Part 2

Take us through a day in your life, from a possible morning routine through to your work, please. Do you have a fixed schedule? How do music and other aspects of your life feed back into each other - do you separate them or instead try to make them blend seamlessly?

My life consists of two professions, music educator and composer. I currently teach at Canyon High School in Anaheim hills, CA. I have a program of four choral ensembles, one guitar course and one song writing course. My weekdays start with teaching for about five hours, then heading home to have lunch with my dog Kona. I do a variety of activities depending on the day; DIY home projects, going on a walk with Kona, or working on music for upcoming commissions. I find myself always going back and forth between home life and professional life, both really do feed into each other.

Can you talk about a breakthrough work, event or performance in your career? Why does it feel special to you? When, why and how did you start working on it, what were some of the motivations and ideas behind it?
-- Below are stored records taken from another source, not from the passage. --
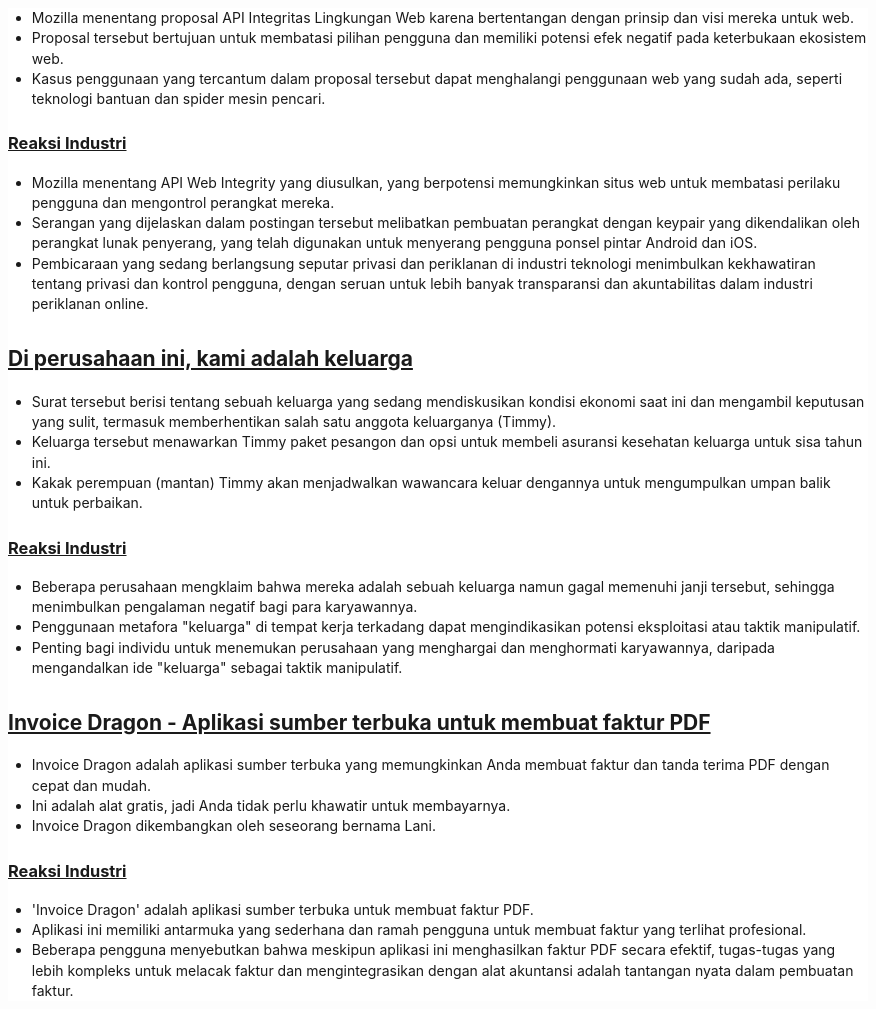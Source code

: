 - Mozilla menentang proposal API Integritas Lingkungan Web karena bertentangan dengan prinsip dan visi mereka untuk web.
- Proposal tersebut bertujuan untuk membatasi pilihan pengguna dan memiliki potensi efek negatif pada keterbukaan ekosistem web.
- Kasus penggunaan yang tercantum dalam proposal tersebut dapat menghalangi penggunaan web yang sudah ada, seperti teknologi bantuan dan spider mesin pencari.

### [Reaksi Industri](http://news.ycombinator.com/item?id=36857032)

- Mozilla menentang API Web Integrity yang diusulkan, yang berpotensi memungkinkan situs web untuk membatasi perilaku pengguna dan mengontrol perangkat mereka.
- Serangan yang dijelaskan dalam postingan tersebut melibatkan pembuatan perangkat dengan keypair yang dikendalikan oleh perangkat lunak penyerang, yang telah digunakan untuk menyerang pengguna ponsel pintar Android dan iOS.
- Pembicaraan yang sedang berlangsung seputar privasi dan periklanan di industri teknologi menimbulkan kekhawatiran tentang privasi dan kontrol pengguna, dengan seruan untuk lebih banyak transparansi dan akuntabilitas dalam industri periklanan online.

## [Di perusahaan ini, kami adalah keluarga](https://pboyd.io/posts/at-company-we-are-family/)

- Surat tersebut berisi tentang sebuah keluarga yang sedang mendiskusikan kondisi ekonomi saat ini dan mengambil keputusan yang sulit, termasuk memberhentikan salah satu anggota keluarganya (Timmy).
- Keluarga tersebut menawarkan Timmy paket pesangon dan opsi untuk membeli asuransi kesehatan keluarga untuk sisa tahun ini.
- Kakak perempuan (mantan) Timmy akan menjadwalkan wawancara keluar dengannya untuk mengumpulkan umpan balik untuk perbaikan.

### [Reaksi Industri](http://news.ycombinator.com/item?id=36864476)

- Beberapa perusahaan mengklaim bahwa mereka adalah sebuah keluarga namun gagal memenuhi janji tersebut, sehingga menimbulkan pengalaman negatif bagi para karyawannya.
- Penggunaan metafora "keluarga" di tempat kerja terkadang dapat mengindikasikan potensi eksploitasi atau taktik manipulatif.
- Penting bagi individu untuk menemukan perusahaan yang menghargai dan menghormati karyawannya, daripada mengandalkan ide "keluarga" sebagai taktik manipulatif.

## [Invoice Dragon - Aplikasi sumber terbuka untuk membuat faktur PDF](https://invoicedragon.com/)

- Invoice Dragon adalah aplikasi sumber terbuka yang memungkinkan Anda membuat faktur dan tanda terima PDF dengan cepat dan mudah.
- Ini adalah alat gratis, jadi Anda tidak perlu khawatir untuk membayarnya.
- Invoice Dragon dikembangkan oleh seseorang bernama Lani.

### [Reaksi Industri](http://news.ycombinator.com/item?id=36860898)

- 'Invoice Dragon' adalah aplikasi sumber terbuka untuk membuat faktur PDF.
- Aplikasi ini memiliki antarmuka yang sederhana dan ramah pengguna untuk membuat faktur yang terlihat profesional.
- Beberapa pengguna menyebutkan bahwa meskipun aplikasi ini menghasilkan faktur PDF secara efektif, tugas-tugas yang lebih kompleks untuk melacak faktur dan mengintegrasikan dengan alat akuntansi adalah tantangan nyata dalam pembuatan faktur.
From Wilderness is the work that has brought me the most into my life. Not only professionally but personally. This is my first concert-length work and that is a great accomplishment in and of itself. It took two years to compose and four years to receive its world premiere; it was postponed due to the pandemic. Given all the time and love put into making this work have a life has been a challenge and a great joy. Just as the work calls you to have a journey, this work had one of its own. I would not change any part of it.

There are many descriptions of the ideal state of mind for being creative. What is it like for you? What supports this ideal state of mind and what are distractions? Are there strategies to enter in this state more easily?
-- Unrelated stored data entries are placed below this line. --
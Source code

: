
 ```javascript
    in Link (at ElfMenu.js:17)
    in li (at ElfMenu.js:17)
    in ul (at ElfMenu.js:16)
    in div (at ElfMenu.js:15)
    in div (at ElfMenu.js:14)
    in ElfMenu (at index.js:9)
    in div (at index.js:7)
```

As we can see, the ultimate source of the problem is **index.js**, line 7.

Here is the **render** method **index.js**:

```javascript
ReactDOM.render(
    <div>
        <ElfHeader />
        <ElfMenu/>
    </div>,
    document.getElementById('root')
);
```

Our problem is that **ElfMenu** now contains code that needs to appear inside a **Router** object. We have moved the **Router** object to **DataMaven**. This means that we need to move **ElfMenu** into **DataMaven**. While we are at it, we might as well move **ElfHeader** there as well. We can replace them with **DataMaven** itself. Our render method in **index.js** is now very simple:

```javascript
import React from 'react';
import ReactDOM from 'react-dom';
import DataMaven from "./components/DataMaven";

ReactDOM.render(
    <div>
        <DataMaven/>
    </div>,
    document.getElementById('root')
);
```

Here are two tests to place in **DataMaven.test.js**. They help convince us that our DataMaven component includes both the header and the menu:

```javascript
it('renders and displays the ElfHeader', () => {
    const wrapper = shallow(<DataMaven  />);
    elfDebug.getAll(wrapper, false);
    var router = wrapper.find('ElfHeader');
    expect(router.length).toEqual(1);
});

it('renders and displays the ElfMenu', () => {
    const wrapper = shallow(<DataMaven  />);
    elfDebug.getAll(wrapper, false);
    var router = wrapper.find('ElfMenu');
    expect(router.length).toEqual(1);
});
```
I am always open to receive inspiration. I have never been one to sit and force myself to be inspired. I do at times have moments of inspiration at the most inconvenient times, so I must channel those thoughts into a short recording of a melody or take a shorthand note for a later time. I find that my most inspired moments of musical creativity are at night. That is when my thoughts and concerns for my day have settled, and I can be fully open to creating something new.

Music and sounds can heal, but they can also hurt. Do you personally have experiences with either or both? Where do you personally see the biggest need and potential for music as a tool for healing?

I believe that music can heal people, relationships, and even call others to do good in the world. I do not believe music can hurt in the sense of physical pain, but it can call upon emotions and perspectives that can trigger trauma. I have not personally been moved to pain by music, but I have been mistreated by the ones who lead the music. Always remembering that your actions as a leader in the rehearsal space need to be sensitive and supportive to all. There is no honest music without the ensemble being physically, emotionally, and mentally present.

I want to see more music that involves forms of therapy. That want led me to compose From Wilderness as a meditation for all who would listen. The audience receives a form of sound healing through the crystal singing bowls. They provide a sound bath and a moment for self-reflection and self-healing. I try to musically embed moments of healing into my music whenever I can.

There is a fine line between cultural exchange and appropriation. What are your thoughts on the limits of copying, using cultural signs and symbols and the cultural/social/gender specificity of art?

For me it’s simple. If you are not a part of the culture you are referencing or quoting, be sure to connect with someone who is. You must honour people by seeking guidance from someone who is in and of that culture.

Our sense of hearing shares intriguing connections to other senses. From your experience, what are some of the most inspiring overlaps between different senses - and what do they tell us about the way our senses work?

I am a visual person. I learn by seeing a task performed in front of me. As a composer, seeing music on a page and how it visually relates to the auditory sound is very exciting for me. I often think in terms of connecting the visual of landscapes in real life to the auditory soundscapes of music. How does a tree, a mountain, a river, physically look and sound? This is often referred to as word painting; when the notes on a page resemble the physical object or movement of the word being set to music. I like to take it a step further where someone is walking through the scene of text. Almost as if the person is there in dream form, objectively witnessing the scene but not physically there. This is part of creating a mood or atmosphere the listener can experience beyond just hearing the music.

Art can be a purpose, but it can also directly feed back into everyday life, take on a social and political role and lead to more engagement. Can you describe your approach to art and being an artist?

I want my music to open the doors for exploration into the lives we live everyday as well as the lives we want to live. I write music that again, is universally open to interpretation. What one listener takes from any piece of mine might be entirely different from someone else; and that is the point, all that is taken from music is valid to someone. Some of my music serves a very simple purpose and others serve a deeply grounded purpose. I take both with immense importance because the purpose of each work does not always match what the listener receives. A piece about joy and love can lift someone up as well as remind someone of times passed. The music needs to be crafted in a way that is authentic to many experiences, and as a composer my goal is to write music that can share many experiences.

What can music express about life and death which words alone may not?

Music expresses the speechless feelings we have when words inspire us to experience more than we thought we could. Music can also move us to speak, to make a change, to act on the time we have in this world.